I Carabinieri rendono omaggio all’appuntato Pasquale Caiola per i suoi 103 anni
Veterano della Seconda guerra mondiale e simbolo di dedizione all’Arma, ha festeggiato il compleanno circondato dall’affetto dei familiari
L’Arma dei Carabinieri ha celebrato il 103° compleanno dell’Appuntato Pasquale Caiola, nato a Marcellinara nel 1922, figura esemplare di dedizione, coraggio e fedeltà allo Stato. Un traguardo straordinario, vissuto in un clima di profonda emozione e partecipazione, che ha unito il calore della famiglia al riconoscimento dell’Istituzione cui ha legato gran parte della sua vita.
A portare l’affettuoso saluto dell’Arma è stato il Comandante della Legione Carabinieri “Calabria”, Generale di Brigata Riccardo Sciuto, accompagnato dal Comandante Provinciale di Catanzaro, Colonnello Giovanni Pellegrino, e da una delegazione di colleghi. L’Appuntato Caiola ha accolto gli ospiti circondato dall’amore della moglie, dei figli e dei nipoti, condividendo con grande commozione un momento così significativo.
Chiamato alle armi nel 1941, Pasquale Caiola ha preso parte alla Seconda guerra mondiale sul fronte jugoslavo, rimanendo mobilitato fino al termine del conflitto. Nel dopoguerra ha continuato a servire l’Arma con lo stesso spirito di sacrificio, prestando servizio presso la Legione territoriale di Torino, il Battaglione Mobile di Milano Porta Magenta, la Legione di Bari e la Stazione di Decollatura (CZ), fino al congedo nel 1969.
Il suo senso del dovere e il coraggio dimostrato nel corso della carriera gli hanno valso numerose decorazioni e riconoscimenti, tra cui, oltre alle campagne di guerra, la croce al “Merito di guerra”. Durante l’incontro con i colleghi, l’Appuntato Caiola, lucido e visibilmente emozionato, ha ripercorso alcuni episodi della sua lunga esperienza nell’Arma, soffermandosi in particolare sul servizio svolto a Milano nell’immediato dopoguerra.

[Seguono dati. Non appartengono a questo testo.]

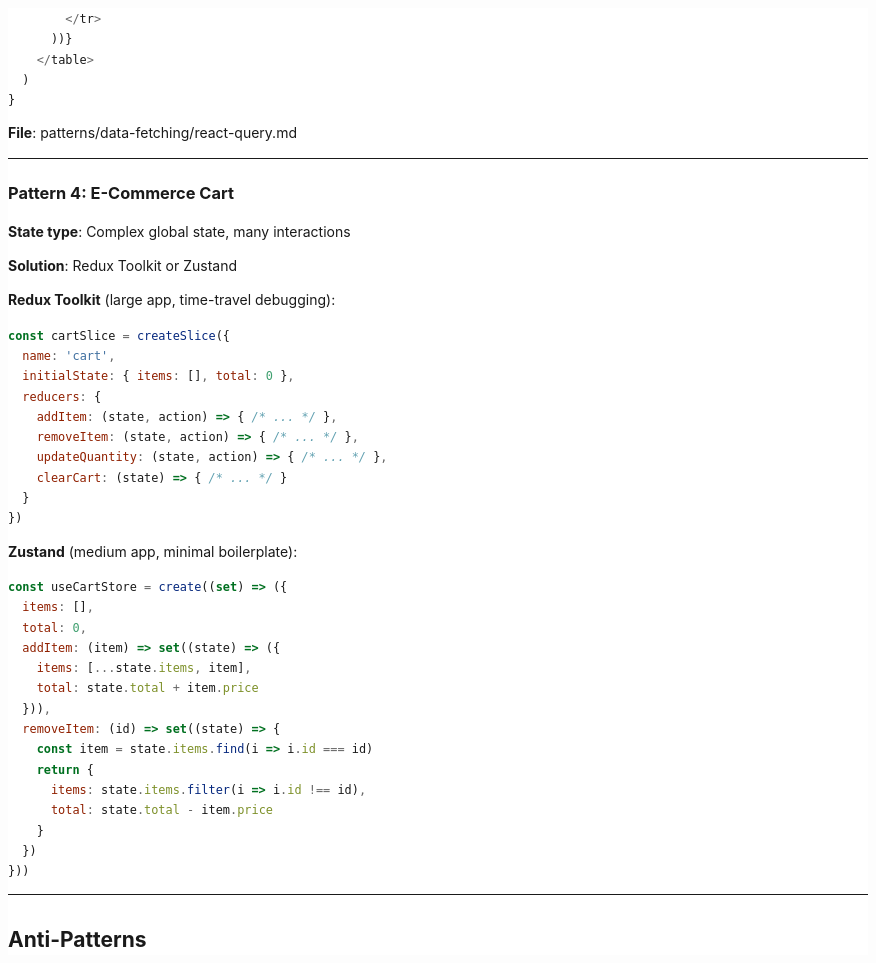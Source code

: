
 ```jsx
        </tr>
      ))}
    </table>
  )
}
```

**File**: patterns/data-fetching/react-query.md

---

### Pattern 4: E-Commerce Cart

**State type**: Complex global state, many interactions

**Solution**: Redux Toolkit or Zustand

**Redux Toolkit** (large app, time-travel debugging):
```jsx
const cartSlice = createSlice({
  name: 'cart',
  initialState: { items: [], total: 0 },
  reducers: {
    addItem: (state, action) => { /* ... */ },
    removeItem: (state, action) => { /* ... */ },
    updateQuantity: (state, action) => { /* ... */ },
    clearCart: (state) => { /* ... */ }
  }
})
```

**Zustand** (medium app, minimal boilerplate):
```jsx
const useCartStore = create((set) => ({
  items: [],
  total: 0,
  addItem: (item) => set((state) => ({
    items: [...state.items, item],
    total: state.total + item.price
  })),
  removeItem: (id) => set((state) => {
    const item = state.items.find(i => i.id === id)
    return {
      items: state.items.filter(i => i.id !== id),
      total: state.total - item.price
    }
  })
}))
```

---

## Anti-Patterns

A suggellare la celebrazione, il Generale Sciuto ha consegnato all’Appuntato Caiola la lettera di auguri del Comandante Generale dell’Arma dei Carabinieri, Generale di Corpo d’Armata Salvatore Luongo, insieme a una feluca di cristallo, simbolo del copricapo indossato dagli Ufficiali con la “Grande Uniforme Speciale”, emblema di tradizione, origini e valori dell’Istituzione.
Con questo sentito omaggio, l’Arma dei Carabinieri ha voluto rendere onore a un uomo che ha incarnato, nella vita e nel servizio, i più alti valori di lealtà, coraggio e spirito di servizio, lasciando un esempio prezioso e indelebile alle generazioni future.